▸ PROBLEM
Quote the entries below from the line with "Standard build mechanism" through the line with "The project has", both ends included, and only those lines.

(Data excerpts)
== Segment start ==
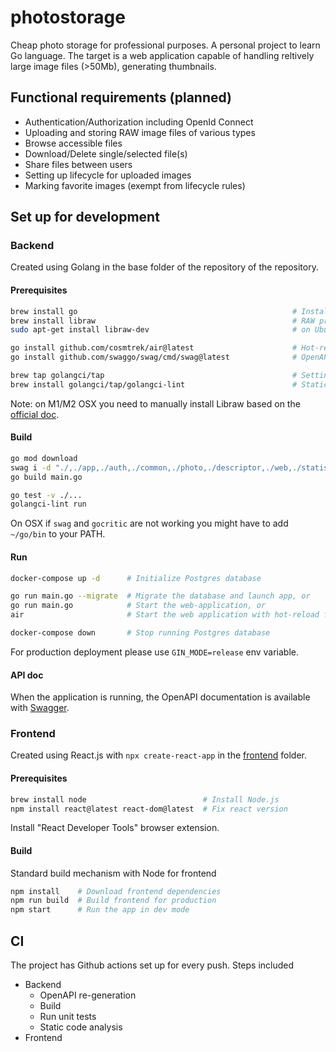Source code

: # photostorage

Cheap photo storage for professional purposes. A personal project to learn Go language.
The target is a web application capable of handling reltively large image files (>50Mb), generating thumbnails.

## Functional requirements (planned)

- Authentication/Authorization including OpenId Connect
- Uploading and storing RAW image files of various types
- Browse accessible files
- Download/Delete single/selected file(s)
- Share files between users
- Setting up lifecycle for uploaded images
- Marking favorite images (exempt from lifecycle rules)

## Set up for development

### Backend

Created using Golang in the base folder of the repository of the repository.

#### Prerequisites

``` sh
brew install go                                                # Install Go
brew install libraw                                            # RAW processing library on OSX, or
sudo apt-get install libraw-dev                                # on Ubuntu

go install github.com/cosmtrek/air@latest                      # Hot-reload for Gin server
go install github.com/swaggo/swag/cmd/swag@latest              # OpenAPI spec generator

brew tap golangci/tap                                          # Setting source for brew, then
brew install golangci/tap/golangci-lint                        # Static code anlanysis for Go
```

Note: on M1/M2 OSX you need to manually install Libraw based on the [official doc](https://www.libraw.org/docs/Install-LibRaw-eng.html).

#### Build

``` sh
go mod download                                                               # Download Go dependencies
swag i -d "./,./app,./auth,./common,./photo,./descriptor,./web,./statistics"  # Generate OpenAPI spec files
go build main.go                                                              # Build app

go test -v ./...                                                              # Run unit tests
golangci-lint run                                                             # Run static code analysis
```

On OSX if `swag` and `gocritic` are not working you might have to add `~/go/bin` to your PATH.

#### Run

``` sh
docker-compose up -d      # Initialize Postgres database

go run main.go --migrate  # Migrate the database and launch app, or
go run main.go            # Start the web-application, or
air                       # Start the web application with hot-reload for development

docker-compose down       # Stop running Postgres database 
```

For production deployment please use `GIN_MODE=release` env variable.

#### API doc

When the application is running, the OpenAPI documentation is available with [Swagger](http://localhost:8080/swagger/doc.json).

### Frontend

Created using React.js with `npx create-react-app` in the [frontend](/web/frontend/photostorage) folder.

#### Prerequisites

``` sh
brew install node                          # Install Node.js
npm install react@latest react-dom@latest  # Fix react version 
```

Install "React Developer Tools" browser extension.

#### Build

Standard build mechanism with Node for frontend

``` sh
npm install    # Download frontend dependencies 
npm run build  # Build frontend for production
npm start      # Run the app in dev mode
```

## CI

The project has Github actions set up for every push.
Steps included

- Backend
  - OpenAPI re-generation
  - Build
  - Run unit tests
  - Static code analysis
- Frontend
== Segment end ==
▸ ANSWER SECTION
Standard build mechanism with Node for frontend

``` sh
npm install    # Download frontend dependencies 
npm run build  # Build frontend for production
npm start      # Run the app in dev mode
```

## CI

The project has Github actions set up for every push.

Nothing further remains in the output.